When reports came in that “Tenet” had made $20 million at the domestic box office, the conversation obviously focused on how difficult it is to analyze the performance of a $200 million-budgeted blockbuster in the middle of a pandemic. But soon it came clear that the numbers weren’t what they seem. It seems like Warner Bros. is refusing to share any more box office details than the film’s first opening weekend gross, and it even included the previous that started out nearly a week before opening night.
As Variety reports, box office analysts noted a “surprising lack of transparency” surrounding the box office for Christopher Nolan‘s “Tenet,” especially a complete lack of daily numbers, with the studio first reporting opening weekend numbers on Sunday, September 6 instead of the usual early estimates on Friday. As Deadline estimates, the actual 4-day opening weekend domestic gross for “Tenet” is around $12 million, barely above half of what was originally reported.
As the Deadline report indicates, last week’s opening weekend box office report for “Tenet” will only bring more trouble this weekend. If “Tenet” makes $7.5 million this weekend, then that would mean a massive 62% second weekend drop if we continue to go by the incorrect $20 million opening weekend gross rather than a 33% drop from the estimated $12 million.

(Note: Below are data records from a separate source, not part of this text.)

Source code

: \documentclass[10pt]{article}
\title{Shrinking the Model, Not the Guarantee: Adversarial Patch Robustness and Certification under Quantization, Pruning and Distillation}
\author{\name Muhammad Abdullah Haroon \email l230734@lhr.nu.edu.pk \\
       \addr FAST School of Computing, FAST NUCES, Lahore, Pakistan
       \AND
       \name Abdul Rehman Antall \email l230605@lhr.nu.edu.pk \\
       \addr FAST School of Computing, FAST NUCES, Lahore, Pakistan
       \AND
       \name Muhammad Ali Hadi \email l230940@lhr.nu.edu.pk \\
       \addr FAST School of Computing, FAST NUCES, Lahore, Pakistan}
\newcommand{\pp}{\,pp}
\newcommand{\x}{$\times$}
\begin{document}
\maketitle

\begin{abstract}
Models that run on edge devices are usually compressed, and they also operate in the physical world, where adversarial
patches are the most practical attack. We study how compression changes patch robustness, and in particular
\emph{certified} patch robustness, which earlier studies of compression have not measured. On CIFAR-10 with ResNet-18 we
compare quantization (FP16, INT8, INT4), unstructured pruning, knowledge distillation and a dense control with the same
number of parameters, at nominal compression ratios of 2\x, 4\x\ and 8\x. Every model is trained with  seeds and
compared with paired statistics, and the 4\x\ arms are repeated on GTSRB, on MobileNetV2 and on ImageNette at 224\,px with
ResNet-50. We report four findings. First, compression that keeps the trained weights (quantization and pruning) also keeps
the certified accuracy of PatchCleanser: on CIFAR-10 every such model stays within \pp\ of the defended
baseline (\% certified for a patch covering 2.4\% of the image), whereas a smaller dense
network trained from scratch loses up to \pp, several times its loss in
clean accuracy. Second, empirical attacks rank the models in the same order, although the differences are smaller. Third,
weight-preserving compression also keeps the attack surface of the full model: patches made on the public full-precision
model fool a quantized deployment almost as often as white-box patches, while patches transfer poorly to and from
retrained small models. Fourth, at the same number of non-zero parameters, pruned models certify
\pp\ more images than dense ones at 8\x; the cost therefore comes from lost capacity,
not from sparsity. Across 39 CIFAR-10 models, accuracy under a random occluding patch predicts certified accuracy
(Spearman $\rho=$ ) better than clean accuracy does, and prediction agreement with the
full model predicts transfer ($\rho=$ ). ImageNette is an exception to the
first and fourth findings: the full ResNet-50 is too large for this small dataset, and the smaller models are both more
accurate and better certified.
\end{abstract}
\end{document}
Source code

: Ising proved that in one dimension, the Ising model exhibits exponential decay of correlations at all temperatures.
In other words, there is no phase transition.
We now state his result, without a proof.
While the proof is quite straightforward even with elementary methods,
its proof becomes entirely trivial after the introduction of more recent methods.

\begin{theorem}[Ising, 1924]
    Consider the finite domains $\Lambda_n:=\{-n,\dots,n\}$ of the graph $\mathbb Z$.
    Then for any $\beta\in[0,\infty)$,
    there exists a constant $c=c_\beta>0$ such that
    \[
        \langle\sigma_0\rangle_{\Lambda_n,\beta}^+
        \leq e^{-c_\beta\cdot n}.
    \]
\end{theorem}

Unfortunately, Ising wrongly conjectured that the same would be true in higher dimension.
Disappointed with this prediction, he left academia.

The Variety report adds that, where usually research companies report daily numbers and get access to a film’s grosses by the hour, Warner Bros. agreed only to give out daily numbers for the first weekend of Nolan’s latest “as a courtesy.”
Given how many eyes are on “Tenet” and especially its box office results, it’s possible that the lack of transparency could become a trend as more big movies open in theaters during the pandemic. Since it’s safe to assume no movie will earn as much as they would have pre-pandemic, studios may be more than happy to avoid having to include a disclaimer next to every box office report and simply stop reporting their grosses.
Netflix has never really reported specific numbers, and reporters have been forced to simply take the streaming giant’s word for it whenever a new Adam Sandler movie becomes their biggest hit ever, maybe studios will be next.